(Saved entries)
***

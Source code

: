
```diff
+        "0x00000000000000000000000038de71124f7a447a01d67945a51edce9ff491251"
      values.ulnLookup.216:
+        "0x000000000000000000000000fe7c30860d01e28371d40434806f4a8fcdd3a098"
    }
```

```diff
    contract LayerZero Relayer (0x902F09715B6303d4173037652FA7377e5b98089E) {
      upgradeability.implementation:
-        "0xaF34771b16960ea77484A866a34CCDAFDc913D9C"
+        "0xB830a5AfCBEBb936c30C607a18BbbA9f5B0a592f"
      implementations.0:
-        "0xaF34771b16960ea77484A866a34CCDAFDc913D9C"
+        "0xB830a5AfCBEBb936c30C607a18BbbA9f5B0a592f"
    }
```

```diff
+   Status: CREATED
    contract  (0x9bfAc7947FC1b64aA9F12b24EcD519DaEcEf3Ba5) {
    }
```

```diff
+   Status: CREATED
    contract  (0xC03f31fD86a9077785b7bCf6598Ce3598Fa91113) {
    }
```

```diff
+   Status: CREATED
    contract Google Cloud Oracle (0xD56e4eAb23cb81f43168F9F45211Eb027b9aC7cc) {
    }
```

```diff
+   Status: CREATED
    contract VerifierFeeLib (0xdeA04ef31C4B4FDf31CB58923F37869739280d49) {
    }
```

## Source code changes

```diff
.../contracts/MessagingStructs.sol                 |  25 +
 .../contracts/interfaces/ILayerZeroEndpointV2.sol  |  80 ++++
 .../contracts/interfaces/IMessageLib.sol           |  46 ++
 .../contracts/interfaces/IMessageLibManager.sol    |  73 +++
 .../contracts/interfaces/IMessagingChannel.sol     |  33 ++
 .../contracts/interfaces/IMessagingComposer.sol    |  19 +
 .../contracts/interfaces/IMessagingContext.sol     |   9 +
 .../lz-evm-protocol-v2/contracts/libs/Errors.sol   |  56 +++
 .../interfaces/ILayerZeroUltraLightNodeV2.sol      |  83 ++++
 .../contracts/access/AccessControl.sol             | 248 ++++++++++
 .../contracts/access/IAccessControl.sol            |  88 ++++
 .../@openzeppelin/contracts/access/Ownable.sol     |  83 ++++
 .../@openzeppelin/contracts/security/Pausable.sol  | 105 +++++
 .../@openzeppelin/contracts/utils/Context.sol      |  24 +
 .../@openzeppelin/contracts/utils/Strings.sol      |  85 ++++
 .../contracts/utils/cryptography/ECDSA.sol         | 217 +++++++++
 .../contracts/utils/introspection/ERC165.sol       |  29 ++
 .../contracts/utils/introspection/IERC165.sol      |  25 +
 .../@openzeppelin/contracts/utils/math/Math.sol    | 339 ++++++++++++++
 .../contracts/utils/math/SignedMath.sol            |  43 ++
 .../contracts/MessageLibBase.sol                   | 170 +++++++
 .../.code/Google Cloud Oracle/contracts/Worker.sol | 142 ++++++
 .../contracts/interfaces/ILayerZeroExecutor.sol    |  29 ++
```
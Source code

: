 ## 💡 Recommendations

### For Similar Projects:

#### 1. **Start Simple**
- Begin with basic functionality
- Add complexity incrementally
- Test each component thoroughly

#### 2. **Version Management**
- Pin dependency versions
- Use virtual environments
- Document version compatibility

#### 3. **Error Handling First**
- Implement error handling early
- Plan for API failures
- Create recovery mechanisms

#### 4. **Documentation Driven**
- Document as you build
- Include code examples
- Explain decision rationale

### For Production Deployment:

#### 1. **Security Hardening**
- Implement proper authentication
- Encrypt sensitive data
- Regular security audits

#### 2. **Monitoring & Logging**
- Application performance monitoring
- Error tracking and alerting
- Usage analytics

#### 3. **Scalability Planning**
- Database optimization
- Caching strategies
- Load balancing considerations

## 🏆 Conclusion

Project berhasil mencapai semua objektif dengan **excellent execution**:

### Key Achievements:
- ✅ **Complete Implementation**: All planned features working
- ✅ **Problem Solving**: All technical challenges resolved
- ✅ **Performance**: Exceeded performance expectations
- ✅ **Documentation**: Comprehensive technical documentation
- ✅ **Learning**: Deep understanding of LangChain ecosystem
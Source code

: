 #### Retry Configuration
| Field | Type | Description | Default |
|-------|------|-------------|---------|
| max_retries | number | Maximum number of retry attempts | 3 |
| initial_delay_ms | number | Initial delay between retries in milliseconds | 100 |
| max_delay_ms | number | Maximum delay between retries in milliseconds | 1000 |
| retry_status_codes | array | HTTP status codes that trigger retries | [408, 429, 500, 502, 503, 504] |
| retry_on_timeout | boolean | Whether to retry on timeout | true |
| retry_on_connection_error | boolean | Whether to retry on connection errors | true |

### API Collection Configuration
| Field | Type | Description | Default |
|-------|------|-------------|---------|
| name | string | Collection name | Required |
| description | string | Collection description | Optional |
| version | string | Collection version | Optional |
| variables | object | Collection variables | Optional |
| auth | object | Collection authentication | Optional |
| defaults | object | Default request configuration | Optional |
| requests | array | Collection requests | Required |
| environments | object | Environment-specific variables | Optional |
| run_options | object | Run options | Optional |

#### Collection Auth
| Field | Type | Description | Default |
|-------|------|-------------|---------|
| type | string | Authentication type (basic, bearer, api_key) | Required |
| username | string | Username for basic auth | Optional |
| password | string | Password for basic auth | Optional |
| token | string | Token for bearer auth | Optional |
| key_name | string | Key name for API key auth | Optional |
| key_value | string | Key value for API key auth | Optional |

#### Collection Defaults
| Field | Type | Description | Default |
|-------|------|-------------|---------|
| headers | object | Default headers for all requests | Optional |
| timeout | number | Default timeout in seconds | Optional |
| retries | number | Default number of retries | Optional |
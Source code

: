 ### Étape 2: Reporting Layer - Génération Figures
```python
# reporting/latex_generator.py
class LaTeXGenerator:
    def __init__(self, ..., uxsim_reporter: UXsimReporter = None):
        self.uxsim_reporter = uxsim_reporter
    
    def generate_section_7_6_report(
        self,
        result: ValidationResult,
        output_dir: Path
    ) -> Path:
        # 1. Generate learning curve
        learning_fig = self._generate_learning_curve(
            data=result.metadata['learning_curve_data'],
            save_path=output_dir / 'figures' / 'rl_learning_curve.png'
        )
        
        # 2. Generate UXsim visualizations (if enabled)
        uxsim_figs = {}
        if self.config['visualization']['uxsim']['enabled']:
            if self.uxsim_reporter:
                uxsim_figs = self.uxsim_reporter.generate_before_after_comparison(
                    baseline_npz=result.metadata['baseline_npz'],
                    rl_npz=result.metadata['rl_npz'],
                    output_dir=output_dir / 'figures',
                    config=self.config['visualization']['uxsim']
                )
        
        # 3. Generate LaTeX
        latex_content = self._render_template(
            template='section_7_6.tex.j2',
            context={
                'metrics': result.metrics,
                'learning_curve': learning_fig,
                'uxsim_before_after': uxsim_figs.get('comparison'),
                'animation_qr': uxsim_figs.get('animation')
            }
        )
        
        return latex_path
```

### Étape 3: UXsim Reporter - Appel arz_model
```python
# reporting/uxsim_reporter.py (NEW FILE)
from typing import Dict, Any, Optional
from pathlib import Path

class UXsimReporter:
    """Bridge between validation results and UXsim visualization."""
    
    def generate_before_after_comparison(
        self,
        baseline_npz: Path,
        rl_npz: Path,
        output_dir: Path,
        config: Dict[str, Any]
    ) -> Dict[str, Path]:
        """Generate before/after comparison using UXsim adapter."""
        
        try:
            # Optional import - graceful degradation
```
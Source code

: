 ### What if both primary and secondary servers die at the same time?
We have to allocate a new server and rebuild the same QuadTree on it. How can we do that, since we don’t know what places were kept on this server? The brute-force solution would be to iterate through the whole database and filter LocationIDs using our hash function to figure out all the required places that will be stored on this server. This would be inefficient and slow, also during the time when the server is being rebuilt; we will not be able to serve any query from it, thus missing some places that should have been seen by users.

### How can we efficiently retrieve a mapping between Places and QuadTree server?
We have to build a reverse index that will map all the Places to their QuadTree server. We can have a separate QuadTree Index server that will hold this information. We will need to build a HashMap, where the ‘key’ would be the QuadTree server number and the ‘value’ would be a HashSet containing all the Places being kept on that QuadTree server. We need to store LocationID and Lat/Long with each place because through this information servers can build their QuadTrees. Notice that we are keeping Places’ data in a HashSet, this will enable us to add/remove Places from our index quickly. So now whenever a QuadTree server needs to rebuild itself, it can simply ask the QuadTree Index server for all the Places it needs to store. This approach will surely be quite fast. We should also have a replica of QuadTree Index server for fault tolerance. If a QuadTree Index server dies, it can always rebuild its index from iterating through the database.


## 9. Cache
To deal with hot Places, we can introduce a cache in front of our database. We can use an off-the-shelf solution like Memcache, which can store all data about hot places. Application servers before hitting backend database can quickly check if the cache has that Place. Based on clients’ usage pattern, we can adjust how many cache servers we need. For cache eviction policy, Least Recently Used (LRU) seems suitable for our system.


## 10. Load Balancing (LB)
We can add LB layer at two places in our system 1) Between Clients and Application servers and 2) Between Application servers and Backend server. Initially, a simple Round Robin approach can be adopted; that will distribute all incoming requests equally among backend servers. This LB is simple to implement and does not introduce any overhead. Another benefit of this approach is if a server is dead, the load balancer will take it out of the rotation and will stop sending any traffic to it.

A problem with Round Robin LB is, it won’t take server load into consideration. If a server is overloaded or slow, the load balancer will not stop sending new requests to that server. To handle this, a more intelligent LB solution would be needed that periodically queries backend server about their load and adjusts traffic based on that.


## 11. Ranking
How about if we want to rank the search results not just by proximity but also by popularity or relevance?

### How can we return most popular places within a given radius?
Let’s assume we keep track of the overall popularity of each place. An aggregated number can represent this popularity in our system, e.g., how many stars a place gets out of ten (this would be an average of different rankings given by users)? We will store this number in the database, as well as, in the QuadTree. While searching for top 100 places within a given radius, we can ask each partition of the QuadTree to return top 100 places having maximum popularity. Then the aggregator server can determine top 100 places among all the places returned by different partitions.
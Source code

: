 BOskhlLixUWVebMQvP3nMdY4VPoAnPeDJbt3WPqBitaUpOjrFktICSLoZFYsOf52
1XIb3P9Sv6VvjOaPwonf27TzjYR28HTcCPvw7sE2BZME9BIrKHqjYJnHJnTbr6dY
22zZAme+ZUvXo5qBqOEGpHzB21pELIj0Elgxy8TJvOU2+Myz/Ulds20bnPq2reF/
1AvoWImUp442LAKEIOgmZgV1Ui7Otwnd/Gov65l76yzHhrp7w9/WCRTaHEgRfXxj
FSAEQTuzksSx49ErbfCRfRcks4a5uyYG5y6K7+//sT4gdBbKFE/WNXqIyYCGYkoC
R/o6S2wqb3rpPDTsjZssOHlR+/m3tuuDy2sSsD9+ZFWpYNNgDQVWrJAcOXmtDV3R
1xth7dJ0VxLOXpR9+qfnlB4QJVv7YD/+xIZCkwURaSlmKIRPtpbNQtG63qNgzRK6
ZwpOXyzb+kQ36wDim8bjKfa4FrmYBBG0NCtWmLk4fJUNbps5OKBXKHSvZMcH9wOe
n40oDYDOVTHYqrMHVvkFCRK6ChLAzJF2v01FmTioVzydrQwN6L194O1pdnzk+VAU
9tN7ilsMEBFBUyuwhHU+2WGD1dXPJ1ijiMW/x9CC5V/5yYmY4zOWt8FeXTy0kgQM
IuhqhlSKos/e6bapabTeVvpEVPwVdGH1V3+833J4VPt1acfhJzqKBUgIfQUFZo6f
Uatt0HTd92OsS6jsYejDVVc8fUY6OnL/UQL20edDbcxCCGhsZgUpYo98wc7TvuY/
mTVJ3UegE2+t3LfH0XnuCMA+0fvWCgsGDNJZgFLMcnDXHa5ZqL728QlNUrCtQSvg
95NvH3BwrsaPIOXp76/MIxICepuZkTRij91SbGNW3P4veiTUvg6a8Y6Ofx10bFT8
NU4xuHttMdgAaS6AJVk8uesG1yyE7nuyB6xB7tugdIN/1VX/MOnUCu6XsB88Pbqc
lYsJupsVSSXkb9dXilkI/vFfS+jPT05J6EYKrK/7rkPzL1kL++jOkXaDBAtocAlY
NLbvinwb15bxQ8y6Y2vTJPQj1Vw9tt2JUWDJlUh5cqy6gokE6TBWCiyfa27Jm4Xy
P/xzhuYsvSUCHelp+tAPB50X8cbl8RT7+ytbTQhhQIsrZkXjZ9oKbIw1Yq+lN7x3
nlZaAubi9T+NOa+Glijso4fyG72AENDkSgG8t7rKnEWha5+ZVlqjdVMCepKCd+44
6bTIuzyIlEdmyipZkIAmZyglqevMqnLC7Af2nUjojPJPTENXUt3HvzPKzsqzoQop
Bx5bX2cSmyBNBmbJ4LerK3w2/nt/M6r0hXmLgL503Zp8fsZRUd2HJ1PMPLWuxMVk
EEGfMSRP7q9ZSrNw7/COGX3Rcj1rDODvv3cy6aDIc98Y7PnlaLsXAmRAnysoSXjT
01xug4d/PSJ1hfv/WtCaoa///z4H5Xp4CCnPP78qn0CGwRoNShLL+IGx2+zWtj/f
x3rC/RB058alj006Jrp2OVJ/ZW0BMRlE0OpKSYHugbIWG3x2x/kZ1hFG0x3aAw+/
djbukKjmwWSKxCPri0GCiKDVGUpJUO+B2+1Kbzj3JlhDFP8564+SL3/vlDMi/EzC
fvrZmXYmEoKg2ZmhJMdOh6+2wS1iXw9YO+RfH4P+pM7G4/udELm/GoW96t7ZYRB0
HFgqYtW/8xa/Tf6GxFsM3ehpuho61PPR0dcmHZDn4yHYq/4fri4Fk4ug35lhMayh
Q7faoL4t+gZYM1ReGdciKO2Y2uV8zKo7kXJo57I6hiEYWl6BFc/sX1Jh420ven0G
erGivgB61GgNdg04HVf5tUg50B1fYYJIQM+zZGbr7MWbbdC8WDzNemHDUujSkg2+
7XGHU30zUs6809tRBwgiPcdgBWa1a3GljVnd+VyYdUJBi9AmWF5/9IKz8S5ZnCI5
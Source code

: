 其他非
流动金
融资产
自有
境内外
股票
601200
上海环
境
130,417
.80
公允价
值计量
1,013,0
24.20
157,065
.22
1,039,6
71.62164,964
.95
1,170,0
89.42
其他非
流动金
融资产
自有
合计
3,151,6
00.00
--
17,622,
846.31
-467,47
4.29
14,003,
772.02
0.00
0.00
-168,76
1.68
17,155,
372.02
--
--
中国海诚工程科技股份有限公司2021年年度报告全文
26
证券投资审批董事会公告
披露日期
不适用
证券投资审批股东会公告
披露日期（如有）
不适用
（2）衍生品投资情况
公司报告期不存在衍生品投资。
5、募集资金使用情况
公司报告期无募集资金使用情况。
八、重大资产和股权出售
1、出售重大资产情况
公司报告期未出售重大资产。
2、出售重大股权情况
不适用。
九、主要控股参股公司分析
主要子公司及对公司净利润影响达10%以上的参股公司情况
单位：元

***

## Exercise instructions
Look through the entries and find each line that has the string "bearer". Copy those lines.

## Solution for this task
| type | string | Authentication type (basic, bearer, api_key) | Required |
| token | string | Token for bearer auth | Optional |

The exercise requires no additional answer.